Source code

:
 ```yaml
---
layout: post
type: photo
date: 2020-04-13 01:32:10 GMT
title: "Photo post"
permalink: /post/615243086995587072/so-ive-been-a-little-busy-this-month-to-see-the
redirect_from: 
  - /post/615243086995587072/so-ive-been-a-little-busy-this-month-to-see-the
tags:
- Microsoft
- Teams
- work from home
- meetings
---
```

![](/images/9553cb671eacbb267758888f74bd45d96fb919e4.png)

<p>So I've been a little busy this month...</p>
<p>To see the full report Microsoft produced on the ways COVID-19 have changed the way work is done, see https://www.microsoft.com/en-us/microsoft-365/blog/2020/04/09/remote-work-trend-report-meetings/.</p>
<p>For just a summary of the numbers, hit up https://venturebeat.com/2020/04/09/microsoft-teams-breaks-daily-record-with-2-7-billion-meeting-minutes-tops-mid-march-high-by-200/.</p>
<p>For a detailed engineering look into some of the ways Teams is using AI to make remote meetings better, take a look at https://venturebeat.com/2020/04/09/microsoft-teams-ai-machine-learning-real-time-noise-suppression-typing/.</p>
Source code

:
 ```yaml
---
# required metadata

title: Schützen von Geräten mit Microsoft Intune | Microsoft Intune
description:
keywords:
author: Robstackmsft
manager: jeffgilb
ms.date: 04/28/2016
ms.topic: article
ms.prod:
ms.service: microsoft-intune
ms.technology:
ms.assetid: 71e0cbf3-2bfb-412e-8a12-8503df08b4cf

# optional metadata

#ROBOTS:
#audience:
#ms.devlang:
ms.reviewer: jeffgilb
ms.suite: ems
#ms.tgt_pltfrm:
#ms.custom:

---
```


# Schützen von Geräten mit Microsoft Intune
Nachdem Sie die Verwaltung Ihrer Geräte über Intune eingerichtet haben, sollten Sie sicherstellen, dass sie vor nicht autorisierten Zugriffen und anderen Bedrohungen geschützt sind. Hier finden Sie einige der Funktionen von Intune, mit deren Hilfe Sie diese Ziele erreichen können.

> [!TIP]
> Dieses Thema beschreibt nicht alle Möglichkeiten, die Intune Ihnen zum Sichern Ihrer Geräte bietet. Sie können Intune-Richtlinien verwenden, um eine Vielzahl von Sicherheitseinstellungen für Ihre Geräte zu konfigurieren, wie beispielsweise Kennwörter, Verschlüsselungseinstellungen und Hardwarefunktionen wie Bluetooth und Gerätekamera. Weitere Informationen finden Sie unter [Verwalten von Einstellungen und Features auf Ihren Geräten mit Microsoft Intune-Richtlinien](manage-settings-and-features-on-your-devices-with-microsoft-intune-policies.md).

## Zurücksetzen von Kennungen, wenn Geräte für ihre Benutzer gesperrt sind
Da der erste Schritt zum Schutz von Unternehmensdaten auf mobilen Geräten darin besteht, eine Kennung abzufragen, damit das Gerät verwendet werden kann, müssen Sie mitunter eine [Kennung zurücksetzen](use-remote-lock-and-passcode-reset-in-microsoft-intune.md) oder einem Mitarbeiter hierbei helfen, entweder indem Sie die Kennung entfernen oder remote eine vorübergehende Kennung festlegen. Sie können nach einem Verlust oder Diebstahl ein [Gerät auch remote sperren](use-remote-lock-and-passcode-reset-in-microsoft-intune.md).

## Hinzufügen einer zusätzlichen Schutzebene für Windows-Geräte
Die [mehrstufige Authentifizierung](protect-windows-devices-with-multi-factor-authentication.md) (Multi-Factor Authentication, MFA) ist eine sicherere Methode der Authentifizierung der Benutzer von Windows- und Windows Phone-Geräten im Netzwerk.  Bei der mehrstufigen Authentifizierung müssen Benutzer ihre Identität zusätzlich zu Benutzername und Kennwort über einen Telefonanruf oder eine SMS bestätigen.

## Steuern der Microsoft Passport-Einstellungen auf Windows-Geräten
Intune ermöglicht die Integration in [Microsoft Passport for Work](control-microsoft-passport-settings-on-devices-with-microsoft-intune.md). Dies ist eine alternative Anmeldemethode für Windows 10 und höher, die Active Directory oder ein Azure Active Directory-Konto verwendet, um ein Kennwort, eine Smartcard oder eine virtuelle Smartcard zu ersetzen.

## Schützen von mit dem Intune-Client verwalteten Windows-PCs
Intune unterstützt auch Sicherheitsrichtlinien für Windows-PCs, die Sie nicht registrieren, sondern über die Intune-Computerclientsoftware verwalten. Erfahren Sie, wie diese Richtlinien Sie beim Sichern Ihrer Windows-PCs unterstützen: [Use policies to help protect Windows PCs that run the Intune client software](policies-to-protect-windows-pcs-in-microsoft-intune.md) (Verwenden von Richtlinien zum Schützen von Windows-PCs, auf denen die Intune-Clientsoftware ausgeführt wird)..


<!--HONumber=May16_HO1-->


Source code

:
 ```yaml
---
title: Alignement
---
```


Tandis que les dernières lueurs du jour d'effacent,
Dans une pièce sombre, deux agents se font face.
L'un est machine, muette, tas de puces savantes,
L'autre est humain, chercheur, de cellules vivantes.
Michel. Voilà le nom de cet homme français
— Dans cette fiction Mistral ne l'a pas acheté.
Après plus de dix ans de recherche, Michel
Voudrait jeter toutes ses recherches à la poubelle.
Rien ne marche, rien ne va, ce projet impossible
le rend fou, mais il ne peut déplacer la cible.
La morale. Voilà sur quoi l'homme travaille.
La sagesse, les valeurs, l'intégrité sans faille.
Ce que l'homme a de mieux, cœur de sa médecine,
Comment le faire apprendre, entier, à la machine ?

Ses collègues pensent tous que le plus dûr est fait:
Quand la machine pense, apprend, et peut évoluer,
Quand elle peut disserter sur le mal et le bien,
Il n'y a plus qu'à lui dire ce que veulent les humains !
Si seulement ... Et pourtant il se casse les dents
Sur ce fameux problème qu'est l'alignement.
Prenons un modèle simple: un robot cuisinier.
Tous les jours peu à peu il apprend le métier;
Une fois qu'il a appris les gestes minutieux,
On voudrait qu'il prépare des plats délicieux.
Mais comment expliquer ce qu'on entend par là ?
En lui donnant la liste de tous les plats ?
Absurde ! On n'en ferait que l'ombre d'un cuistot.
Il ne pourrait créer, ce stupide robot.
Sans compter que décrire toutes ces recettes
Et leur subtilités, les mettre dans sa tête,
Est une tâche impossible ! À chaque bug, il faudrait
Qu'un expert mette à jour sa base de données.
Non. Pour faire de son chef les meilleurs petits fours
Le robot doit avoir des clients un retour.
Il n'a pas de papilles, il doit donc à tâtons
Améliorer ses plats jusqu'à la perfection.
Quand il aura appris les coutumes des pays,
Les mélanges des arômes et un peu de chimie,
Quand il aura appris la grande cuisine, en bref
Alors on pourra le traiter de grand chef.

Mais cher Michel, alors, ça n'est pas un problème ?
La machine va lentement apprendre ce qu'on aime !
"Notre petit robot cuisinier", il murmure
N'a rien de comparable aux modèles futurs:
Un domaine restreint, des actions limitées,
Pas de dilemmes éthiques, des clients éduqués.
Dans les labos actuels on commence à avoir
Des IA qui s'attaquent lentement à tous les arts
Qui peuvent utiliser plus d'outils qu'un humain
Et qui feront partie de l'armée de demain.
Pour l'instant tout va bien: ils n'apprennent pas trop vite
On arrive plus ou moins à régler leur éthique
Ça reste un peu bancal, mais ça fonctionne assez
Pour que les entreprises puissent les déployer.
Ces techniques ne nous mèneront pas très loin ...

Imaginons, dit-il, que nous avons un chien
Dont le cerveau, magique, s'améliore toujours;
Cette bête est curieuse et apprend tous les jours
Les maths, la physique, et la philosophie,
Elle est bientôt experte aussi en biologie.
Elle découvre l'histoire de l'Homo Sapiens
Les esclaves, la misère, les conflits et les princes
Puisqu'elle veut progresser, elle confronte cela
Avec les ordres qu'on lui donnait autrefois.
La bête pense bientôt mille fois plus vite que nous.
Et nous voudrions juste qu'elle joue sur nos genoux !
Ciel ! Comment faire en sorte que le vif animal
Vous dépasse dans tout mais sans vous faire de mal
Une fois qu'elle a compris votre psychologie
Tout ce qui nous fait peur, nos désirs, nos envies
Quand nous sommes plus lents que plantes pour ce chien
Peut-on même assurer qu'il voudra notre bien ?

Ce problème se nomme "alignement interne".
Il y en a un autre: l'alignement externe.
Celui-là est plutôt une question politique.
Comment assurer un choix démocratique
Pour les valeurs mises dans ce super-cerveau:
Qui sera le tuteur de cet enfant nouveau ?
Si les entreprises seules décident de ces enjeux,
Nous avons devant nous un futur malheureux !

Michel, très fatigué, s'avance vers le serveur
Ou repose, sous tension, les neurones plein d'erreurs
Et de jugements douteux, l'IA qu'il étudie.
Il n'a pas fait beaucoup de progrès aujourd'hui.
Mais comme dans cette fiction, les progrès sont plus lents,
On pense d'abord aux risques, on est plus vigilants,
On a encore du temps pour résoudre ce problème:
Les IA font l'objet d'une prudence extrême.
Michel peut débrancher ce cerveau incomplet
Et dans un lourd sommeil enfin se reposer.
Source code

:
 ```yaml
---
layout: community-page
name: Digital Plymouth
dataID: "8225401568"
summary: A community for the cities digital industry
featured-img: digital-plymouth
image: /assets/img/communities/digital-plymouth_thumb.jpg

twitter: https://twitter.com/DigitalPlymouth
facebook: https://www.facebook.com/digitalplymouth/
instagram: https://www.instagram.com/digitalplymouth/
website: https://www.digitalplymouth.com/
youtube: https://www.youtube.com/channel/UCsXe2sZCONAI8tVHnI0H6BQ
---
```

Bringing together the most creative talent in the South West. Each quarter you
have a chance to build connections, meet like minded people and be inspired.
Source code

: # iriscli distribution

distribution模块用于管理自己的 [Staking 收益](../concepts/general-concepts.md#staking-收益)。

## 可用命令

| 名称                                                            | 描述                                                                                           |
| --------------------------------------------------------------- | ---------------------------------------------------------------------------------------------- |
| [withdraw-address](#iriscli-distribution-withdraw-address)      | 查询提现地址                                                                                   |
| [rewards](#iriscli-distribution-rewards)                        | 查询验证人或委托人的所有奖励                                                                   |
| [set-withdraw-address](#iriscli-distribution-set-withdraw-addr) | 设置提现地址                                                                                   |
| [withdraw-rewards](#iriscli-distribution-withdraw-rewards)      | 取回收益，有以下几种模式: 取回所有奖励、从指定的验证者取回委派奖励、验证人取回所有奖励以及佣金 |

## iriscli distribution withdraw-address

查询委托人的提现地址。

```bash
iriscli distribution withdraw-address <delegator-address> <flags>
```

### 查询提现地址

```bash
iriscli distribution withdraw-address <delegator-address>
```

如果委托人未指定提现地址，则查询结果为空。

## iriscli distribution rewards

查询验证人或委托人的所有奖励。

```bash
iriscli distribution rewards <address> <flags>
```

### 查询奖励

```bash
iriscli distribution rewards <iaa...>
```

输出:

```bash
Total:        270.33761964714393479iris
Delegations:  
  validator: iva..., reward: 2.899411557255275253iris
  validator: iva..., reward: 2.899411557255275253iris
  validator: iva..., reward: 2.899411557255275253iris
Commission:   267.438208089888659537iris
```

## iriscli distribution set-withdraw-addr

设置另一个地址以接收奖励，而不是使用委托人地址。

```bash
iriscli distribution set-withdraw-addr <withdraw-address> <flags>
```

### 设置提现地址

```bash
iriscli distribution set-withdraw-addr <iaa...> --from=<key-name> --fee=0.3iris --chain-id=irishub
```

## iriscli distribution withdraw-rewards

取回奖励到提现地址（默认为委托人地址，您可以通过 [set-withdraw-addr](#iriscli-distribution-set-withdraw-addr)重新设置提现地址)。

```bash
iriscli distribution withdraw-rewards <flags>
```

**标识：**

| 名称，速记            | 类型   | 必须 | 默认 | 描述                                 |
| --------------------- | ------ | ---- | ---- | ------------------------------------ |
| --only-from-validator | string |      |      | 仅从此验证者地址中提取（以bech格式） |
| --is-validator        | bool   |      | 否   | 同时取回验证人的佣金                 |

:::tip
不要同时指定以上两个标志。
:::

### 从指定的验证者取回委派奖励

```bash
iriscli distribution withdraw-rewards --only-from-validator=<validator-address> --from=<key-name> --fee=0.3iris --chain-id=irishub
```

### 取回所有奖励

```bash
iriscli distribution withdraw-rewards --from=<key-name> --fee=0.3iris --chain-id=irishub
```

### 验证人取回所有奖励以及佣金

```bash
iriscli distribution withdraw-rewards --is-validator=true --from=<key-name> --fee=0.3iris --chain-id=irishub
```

━━━━━━━━━━━━━━━━━━━━━━━━━━━━━━

Task prompt —
When a line in the data above contains the string "valeurs", copy that line.

Written reply —
La sagesse, les valeurs, l'intégrité sans faille.
Pour les valeurs mises dans ce super-cerveau:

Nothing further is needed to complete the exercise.